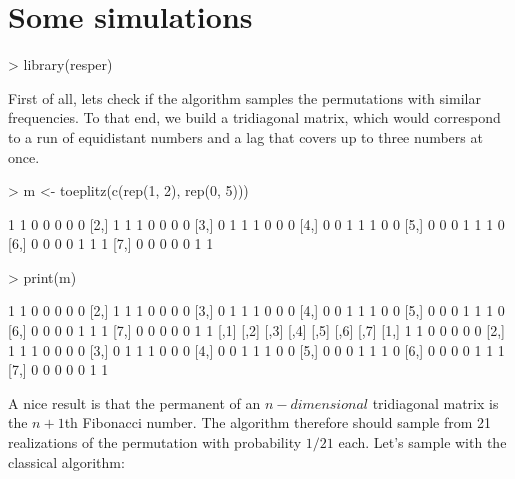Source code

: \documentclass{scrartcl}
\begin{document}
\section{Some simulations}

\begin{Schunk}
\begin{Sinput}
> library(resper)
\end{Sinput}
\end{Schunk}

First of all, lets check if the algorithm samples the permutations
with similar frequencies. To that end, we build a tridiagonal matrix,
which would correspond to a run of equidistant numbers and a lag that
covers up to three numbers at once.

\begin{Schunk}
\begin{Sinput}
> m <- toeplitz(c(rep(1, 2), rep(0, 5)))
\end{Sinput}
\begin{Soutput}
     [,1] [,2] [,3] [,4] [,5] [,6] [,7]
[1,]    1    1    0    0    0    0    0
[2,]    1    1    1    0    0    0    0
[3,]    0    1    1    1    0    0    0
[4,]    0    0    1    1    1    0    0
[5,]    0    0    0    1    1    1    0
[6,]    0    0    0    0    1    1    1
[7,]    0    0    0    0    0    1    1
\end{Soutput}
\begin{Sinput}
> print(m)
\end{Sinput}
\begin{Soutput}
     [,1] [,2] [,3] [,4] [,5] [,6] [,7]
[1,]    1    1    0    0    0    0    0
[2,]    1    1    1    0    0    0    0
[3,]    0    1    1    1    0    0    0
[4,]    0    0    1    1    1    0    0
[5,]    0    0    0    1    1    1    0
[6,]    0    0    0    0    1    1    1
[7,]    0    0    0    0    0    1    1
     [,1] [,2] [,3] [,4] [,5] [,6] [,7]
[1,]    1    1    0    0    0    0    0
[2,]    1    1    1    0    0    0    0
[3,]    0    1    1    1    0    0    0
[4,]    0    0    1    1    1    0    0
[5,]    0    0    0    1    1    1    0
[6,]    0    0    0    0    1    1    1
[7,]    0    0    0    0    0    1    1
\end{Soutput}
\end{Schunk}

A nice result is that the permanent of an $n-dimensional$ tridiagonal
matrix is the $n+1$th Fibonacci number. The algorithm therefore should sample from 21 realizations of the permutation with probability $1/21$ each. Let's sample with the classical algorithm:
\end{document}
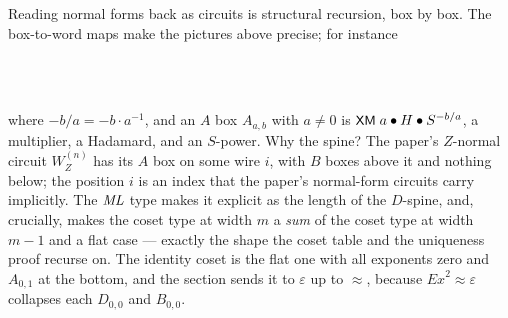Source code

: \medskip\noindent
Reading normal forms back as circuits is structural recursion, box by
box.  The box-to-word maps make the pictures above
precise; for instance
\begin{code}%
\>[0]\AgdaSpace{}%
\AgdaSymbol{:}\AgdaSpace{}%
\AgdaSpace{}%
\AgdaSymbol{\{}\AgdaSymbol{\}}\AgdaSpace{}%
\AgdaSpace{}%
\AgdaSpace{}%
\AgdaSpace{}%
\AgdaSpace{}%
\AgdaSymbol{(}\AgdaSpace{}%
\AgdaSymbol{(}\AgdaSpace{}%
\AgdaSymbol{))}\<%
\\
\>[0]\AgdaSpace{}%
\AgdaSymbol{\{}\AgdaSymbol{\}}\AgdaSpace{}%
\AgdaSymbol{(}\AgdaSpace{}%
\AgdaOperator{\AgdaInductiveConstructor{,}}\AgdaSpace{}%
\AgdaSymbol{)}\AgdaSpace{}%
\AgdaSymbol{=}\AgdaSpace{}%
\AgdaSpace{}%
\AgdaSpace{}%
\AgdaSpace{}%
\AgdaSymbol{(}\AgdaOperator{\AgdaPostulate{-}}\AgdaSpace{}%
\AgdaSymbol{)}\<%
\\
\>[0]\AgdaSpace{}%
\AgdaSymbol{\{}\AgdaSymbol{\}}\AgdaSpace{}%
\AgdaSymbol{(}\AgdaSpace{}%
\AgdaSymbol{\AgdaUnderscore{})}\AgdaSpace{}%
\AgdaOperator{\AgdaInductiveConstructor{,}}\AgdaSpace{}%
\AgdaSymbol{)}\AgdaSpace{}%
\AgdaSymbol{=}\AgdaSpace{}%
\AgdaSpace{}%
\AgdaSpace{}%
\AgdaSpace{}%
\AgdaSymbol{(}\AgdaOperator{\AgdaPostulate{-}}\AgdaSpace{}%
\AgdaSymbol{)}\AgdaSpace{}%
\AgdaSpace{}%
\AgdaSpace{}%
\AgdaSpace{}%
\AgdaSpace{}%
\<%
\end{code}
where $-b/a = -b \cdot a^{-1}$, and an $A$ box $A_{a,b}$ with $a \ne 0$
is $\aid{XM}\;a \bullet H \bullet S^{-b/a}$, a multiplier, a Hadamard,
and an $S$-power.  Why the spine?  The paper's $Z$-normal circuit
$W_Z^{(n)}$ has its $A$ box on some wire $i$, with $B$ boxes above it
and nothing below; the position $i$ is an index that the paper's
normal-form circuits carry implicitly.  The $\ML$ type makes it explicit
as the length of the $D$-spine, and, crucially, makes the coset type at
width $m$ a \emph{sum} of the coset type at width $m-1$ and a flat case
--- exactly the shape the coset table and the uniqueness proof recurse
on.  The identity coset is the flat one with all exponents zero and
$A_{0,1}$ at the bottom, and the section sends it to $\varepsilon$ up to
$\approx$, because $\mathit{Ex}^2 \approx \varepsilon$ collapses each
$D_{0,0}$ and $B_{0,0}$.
==
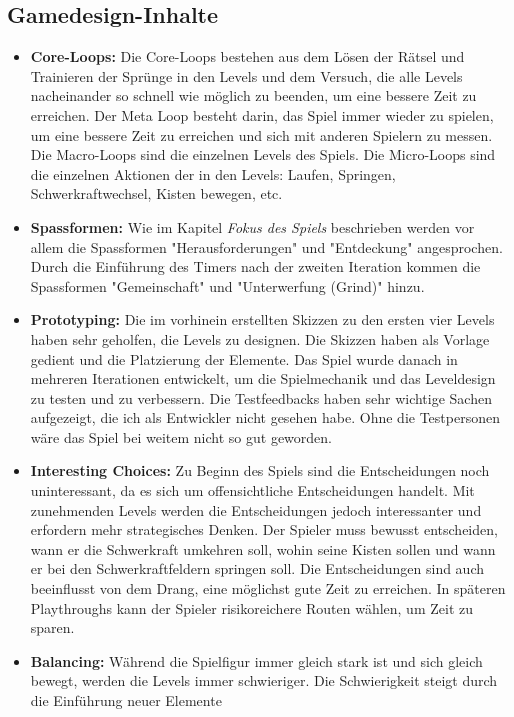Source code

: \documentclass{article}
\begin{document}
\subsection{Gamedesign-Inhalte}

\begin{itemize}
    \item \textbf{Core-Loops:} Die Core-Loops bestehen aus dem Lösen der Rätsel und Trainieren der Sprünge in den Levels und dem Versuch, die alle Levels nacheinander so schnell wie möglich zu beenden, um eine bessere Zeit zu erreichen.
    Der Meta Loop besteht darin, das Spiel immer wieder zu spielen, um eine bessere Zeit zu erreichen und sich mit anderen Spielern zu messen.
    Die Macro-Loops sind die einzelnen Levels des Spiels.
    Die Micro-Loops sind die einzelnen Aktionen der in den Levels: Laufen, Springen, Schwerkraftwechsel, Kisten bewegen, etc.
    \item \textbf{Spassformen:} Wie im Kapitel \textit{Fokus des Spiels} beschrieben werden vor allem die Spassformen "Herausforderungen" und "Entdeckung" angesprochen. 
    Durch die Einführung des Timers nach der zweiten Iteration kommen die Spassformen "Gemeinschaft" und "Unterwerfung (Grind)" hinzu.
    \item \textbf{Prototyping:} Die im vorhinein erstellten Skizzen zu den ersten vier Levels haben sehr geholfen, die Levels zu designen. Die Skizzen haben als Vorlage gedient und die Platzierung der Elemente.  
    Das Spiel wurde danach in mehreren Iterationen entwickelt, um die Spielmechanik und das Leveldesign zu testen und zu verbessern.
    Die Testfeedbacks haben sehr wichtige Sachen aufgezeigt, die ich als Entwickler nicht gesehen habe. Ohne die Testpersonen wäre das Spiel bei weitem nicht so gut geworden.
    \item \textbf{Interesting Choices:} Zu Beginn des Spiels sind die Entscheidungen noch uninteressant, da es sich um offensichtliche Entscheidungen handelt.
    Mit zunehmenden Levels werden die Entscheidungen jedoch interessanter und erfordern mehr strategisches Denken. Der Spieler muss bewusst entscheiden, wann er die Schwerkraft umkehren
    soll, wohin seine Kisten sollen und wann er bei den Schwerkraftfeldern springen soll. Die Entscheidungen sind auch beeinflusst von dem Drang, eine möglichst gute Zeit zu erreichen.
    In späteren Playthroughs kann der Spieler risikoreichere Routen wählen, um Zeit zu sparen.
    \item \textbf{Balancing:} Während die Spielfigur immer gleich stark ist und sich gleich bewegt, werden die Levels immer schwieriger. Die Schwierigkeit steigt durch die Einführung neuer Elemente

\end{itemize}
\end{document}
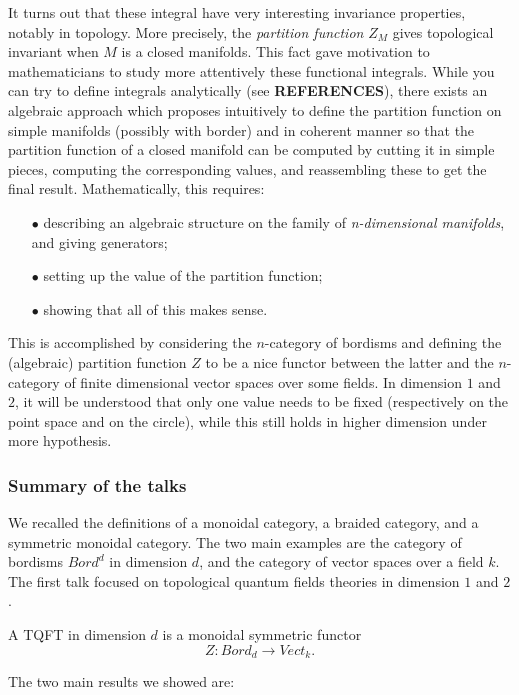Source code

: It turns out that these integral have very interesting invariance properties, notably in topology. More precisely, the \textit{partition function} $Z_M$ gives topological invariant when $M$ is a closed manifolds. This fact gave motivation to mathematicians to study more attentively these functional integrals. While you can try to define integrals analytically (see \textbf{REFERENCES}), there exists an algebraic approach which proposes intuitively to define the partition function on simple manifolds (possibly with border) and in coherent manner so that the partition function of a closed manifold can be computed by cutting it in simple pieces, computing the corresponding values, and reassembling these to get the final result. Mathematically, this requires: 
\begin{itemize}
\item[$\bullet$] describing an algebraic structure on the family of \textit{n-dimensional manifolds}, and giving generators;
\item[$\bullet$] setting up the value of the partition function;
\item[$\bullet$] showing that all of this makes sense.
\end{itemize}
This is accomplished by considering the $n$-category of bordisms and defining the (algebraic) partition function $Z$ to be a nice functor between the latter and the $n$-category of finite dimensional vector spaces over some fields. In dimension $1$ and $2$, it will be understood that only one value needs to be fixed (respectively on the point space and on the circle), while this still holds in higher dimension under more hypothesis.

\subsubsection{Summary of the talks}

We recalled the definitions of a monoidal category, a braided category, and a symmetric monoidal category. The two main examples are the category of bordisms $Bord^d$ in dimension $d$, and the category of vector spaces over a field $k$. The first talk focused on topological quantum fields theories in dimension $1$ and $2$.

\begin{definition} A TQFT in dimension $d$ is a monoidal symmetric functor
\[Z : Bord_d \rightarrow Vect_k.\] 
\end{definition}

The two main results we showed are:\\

§ **EXERCISE OBJECTIVE**: In the material above, how many lines include the word "documentclass"? Answer with the number only.

§ **TASK RESULT**: 2